ATLANTICO: Recentemente, o senhor adquiriu o grupo de mídia El Khabar. O que o motivou a investir neste segmento?

Issad Rebrad – Eu gostaria de recapitular nosso interesse pelo grupo El Khabar, que possui o maior jornal de língua árabe da Argélia e que nós já criamos o maior jornal de língua francesa, que se chama ‘Liberté’, em 1990. Na época havia problemas de terrorismo e islamização na Argélia e nós decidimos participar da criação do jornal Liberté que tem como objetivo de estimular as liberdades na Argélia, como a liberdade de expressão e a liberdade entre os homens. E também queremos defender a República, a Justiça, a legalidade, os oprimidos e assim defender o interesse de todos. Então nós criamos primeiramente o jornal Liberté. E em seguida, recentemente, como nós sabemos que hoje a imprensa impressa está em declínio devido ao crescimento da impressa eletrônica, assim o jornal de El Khabar estava passando por dificuldades, seu antigo dono, meu amigo, me pediu, se nós poderíamos participar do jornal. Nós sabemos que a imprensa obrigatoriamente não é para ganhar dinheiro, embora o jornal Liberté ganhe algum. Mas nós queremos, sobretudo, participar da evolução de nosso país. É um dever fazer parte e participar da vida social e a elevação no nível de vida social de nosso país.

ATLANTICO: O senhor é um dos principais empreendedores do continente africano, principalmente no Magreb. Sua história motiva muito as pessoas. O senhor tem interesse em participar da política?

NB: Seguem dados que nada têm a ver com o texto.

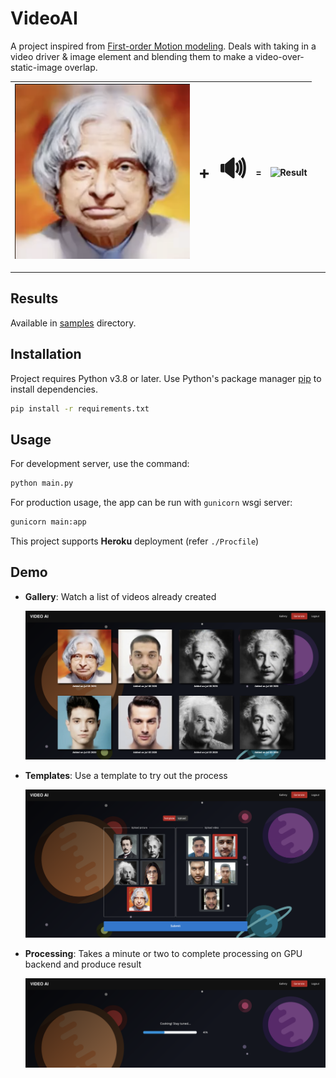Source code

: # VideoAI

A project inspired from [First-order Motion modeling](https://github.com/AliaksandrSiarohin/first-order-model).
Deals with taking in a video driver & image element and blending them to make a video-over-static-image overlap.

| <img src="samples/image0.png" alt="Sample image" width="280"/> | <span style="font-size:2em;">+</span> | <span style="font-size:3em;">🔊</span> | =   | <img src="samples/output0.gif" alt="Result" width="280"/> |
| -------------------------------------------------------------- | ------------------------------------- | ------------------------------------- | --- | --------------------------------------------------------- |

-------------

## Results

Available in [samples](samples) directory.

## Installation

Project requires Python v3.8 or later. Use Python's package manager [pip](https://pip.pypa.io/en/stable/) to install dependencies.
```bash
pip install -r requirements.txt
```

## Usage

For development server, use the command:
```bash
python main.py
```
For production usage, the app can be run with `gunicorn` wsgi server:
```bash
gunicorn main:app
```
This project supports **Heroku** deployment (refer `./Procfile`)

## Demo

-   **Gallery**: Watch a list of videos already created

    <img src="samples/videoai_gallery.png" alt="Gallery page" width="800"/>


-   **Templates**: Use a template to try out the process

    <img src="samples/videoai_templates.png" alt="Templates page" width="800"/>


-   **Processing**: Takes a minute or two to complete processing on GPU backend and produce result

    <img src="samples/videoai_processing.png" alt="Templates page" width="800"/>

Issad Rebrad: Pois bem, eu sou um operador econômico. O que eu faço é criar empregos, gerar riquezas, participar do desenvolvimento econômico da Argélia, da África e de qualquer país que nós temos investimento. Nós não podemos, hoje, ser as duas coisas ao mesmo tempo. Aquilo que faço com muita paixão e que amo muito é a criação de riquezas, a geração de empregos. Assim me sinto útil ao meu país,assim que sou útil a África e aos países em que investimos.

“Sabemos que a imprensa obrigatoriamente não é para ganhar dinheiro, embora o jornal Liberté ganhe algum. Queremos, sobretudo, participar da evolução de nosso país”

ATLANTICO: De que forma o setor privado pode contribuir para o desenvolvimento do continente africano?

Issad: Escute, hoje ele (o setor privado) é certamente, para qualquer país, se desejar o desenvolvimento econômico, o desenvolvimento da agricultura, o desenvolvimento social, o desenvolvimento do nível de vida das pessoas, é o motor do desenvolvimento. Primeiramente é preciso desenvolver a indústria, captar a última tecnologia com uma visão mundial, competitiva, produzir com qualidade, pois com produtos de qualidade se pode vender a todos. E ao mesmo tempo o setor privado desenvolve riquezas, empregos, a agricultura e melhora o nível social da população. E o grupo Cevital investe também na formação de homens e mulheres para adquirirem competências entre os diferentes colaboradores. Hoje a maior riqueza dos países é, sobretudo, o conhecimento. E quando nós desenvolvemos o conhecimento, nós nos desenvolvemos em todas as áreas. E o grupo Cevital investe muito na formação de homens e mulheres.

“O que faço é criar empregos, gerar riquezas, participar do desenvolvimento econômico da Argélia, da África e qualquer país onde temos investimento.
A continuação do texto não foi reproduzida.